| Exercise instructions |
Go over the data and work out how many lines include the word "allWithMapKey". Give that number only.
── Listed entries ──
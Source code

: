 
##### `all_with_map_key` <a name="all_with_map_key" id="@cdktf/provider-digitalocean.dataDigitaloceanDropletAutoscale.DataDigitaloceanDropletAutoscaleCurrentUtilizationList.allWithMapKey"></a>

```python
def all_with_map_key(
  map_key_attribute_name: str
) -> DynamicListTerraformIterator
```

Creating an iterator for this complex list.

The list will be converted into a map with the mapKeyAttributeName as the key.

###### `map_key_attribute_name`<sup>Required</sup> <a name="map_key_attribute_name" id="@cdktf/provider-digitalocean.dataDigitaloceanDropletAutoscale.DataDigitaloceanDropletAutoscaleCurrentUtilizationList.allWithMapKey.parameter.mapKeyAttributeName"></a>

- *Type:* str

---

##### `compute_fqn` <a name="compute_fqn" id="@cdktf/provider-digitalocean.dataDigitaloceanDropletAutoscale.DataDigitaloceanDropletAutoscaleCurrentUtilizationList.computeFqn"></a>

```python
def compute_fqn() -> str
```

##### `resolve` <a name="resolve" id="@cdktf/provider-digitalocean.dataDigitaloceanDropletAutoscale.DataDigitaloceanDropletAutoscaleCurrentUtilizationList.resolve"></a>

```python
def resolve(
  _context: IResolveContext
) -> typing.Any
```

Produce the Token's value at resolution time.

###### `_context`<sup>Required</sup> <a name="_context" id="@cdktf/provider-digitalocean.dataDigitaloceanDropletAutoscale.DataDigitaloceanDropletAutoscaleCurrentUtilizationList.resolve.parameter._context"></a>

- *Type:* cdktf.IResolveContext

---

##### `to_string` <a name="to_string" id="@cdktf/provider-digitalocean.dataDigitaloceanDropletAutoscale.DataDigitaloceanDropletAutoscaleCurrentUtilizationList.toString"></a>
───
| Response to the exercise |
2